Our next exhibit, WAR/PHOTOGRAPHY: Images of Armed Conflict and Its Aftermath, debuts next month. The show, organized by The Museum of Fine Arts, Houston, will include over 150 images that present both the military and civilian point of view of war. Mark your calendars - WAR/PHOTOGRAPHY opens Saturday, March 23, 2013. Watch the video teaser for the exhibit above.
Monday, February 25th, 2013
Friday, February 22nd, 2013
It's the final weekend for the no strangers exhibit. How I Met Your Mother star Josh Radnor stopped by today to take in the exhibit before it closes. He came by just in time as the show will end on Sunday at 6pm. Come see it if you haven't had a chance. Hope you enjoyed the exhibit and documentary, Josh!
Wednesday, February 20th, 2013
Over the weekend HGTV host Vern Yi and Facts of Life star Mindy Cohn stopped by to take in no strangers. Here are the two posing with WAG-A-LOT CEO Craig Koch. Hurry up and experience the exhibit for the first, second or third time - this weekend is your last chance before it closes for good!

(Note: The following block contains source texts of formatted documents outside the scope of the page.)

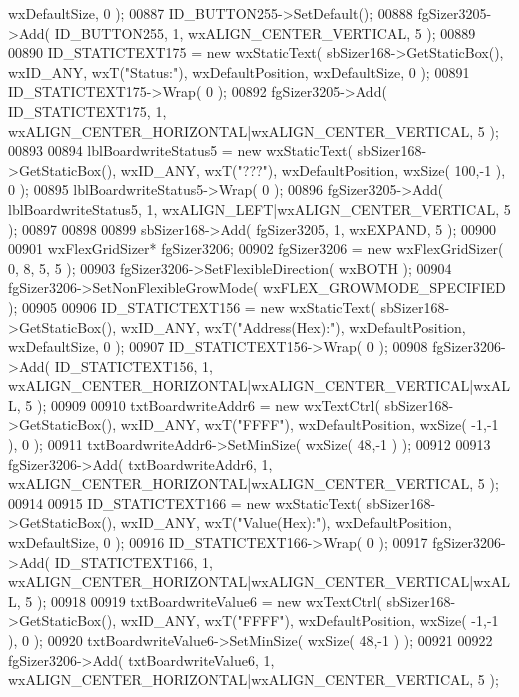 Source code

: \begin{DoxyCode}
      wxDefaultSize, 0 );
00887     ID_BUTTON255->SetDefault(); 
00888     fgSizer3205->Add( ID_BUTTON255, 1, wxALIGN\_CENTER\_VERTICAL, 5 );
00889     
00890     ID_STATICTEXT175 = \textcolor{keyword}{new} wxStaticText( sbSizer168->GetStaticBox(), wxID\_ANY, wxT(\textcolor{stringliteral}{"Status:"}), 
      wxDefaultPosition, wxDefaultSize, 0 );
00891     ID_STATICTEXT175->Wrap( 0 );
00892     fgSizer3205->Add( ID_STATICTEXT175, 1, wxALIGN\_CENTER\_HORIZONTAL|wxALIGN\_CENTER\_VERTICAL, 5 );
00893     
00894     lblBoardwriteStatus5 = \textcolor{keyword}{new} wxStaticText( sbSizer168->GetStaticBox(), wxID\_ANY, wxT(\textcolor{stringliteral}{"???"}), 
      wxDefaultPosition, wxSize( 100,-1 ), 0 );
00895     lblBoardwriteStatus5->Wrap( 0 );
00896     fgSizer3205->Add( lblBoardwriteStatus5, 1, wxALIGN\_LEFT|wxALIGN\_CENTER\_VERTICAL, 5 );
00897     
00898     
00899     sbSizer168->Add( fgSizer3205, 1, wxEXPAND, 5 );
00900     
00901     wxFlexGridSizer* fgSizer3206;
00902     fgSizer3206 = \textcolor{keyword}{new} wxFlexGridSizer( 0, 8, 5, 5 );
00903     fgSizer3206->SetFlexibleDirection( wxBOTH );
00904     fgSizer3206->SetNonFlexibleGrowMode( wxFLEX\_GROWMODE\_SPECIFIED );
00905     
00906     ID_STATICTEXT156 = \textcolor{keyword}{new} wxStaticText( sbSizer168->GetStaticBox(), wxID\_ANY, wxT(\textcolor{stringliteral}{"Address(Hex):"}), 
      wxDefaultPosition, wxDefaultSize, 0 );
00907     ID_STATICTEXT156->Wrap( 0 );
00908     fgSizer3206->Add( ID_STATICTEXT156, 1, wxALIGN\_CENTER\_HORIZONTAL|wxALIGN\_CENTER\_VERTICAL|wxALL, 5 );
00909     
00910     txtBoardwriteAddr6 = \textcolor{keyword}{new} wxTextCtrl( sbSizer168->GetStaticBox(), wxID\_ANY, wxT(\textcolor{stringliteral}{"FFFF"}), 
      wxDefaultPosition, wxSize( -1,-1 ), 0 );
00911     txtBoardwriteAddr6->SetMinSize( wxSize( 48,-1 ) );
00912     
00913     fgSizer3206->Add( txtBoardwriteAddr6, 1, wxALIGN\_CENTER\_HORIZONTAL|wxALIGN\_CENTER\_VERTICAL, 5 );
00914     
00915     ID_STATICTEXT166 = \textcolor{keyword}{new} wxStaticText( sbSizer168->GetStaticBox(), wxID\_ANY, wxT(\textcolor{stringliteral}{"Value(Hex):"}), 
      wxDefaultPosition, wxDefaultSize, 0 );
00916     ID_STATICTEXT166->Wrap( 0 );
00917     fgSizer3206->Add( ID_STATICTEXT166, 1, wxALIGN\_CENTER\_HORIZONTAL|wxALIGN\_CENTER\_VERTICAL|wxALL, 5 );
00918     
00919     txtBoardwriteValue6 = \textcolor{keyword}{new} wxTextCtrl( sbSizer168->GetStaticBox(), wxID\_ANY, wxT(\textcolor{stringliteral}{"FFFF"}), 
      wxDefaultPosition, wxSize( -1,-1 ), 0 );
00920     txtBoardwriteValue6->SetMinSize( wxSize( 48,-1 ) );
00921     
00922     fgSizer3206->Add( txtBoardwriteValue6, 1, wxALIGN\_CENTER\_HORIZONTAL|wxALIGN\_CENTER\_VERTICAL, 5 );

\end{DoxyCode}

Saturday, February 9th, 2013
For no strangers, we're partnered with our friends over at SHFT who put together this great video about the exhibit. The 3-minute piece featured curatorial advisor Wade Davis as well as Angela Fisher & Carol Beckwith, Chris Rainier, Thomas Kelly and Aaron Huey. Click above to watch it now.
Friday, February 1st, 2013
Looking for some way to celebrate on President's Day weekend? You might want to consider coming to the very first cooking demo at the Annenberg Space for Photography! Whole Foods Market's chef Sibyl Fenwick will cook ethnic dishes inspired by our current exhibit, no strangers, as well as the countries where the wonderful Whole Planet Foundation works.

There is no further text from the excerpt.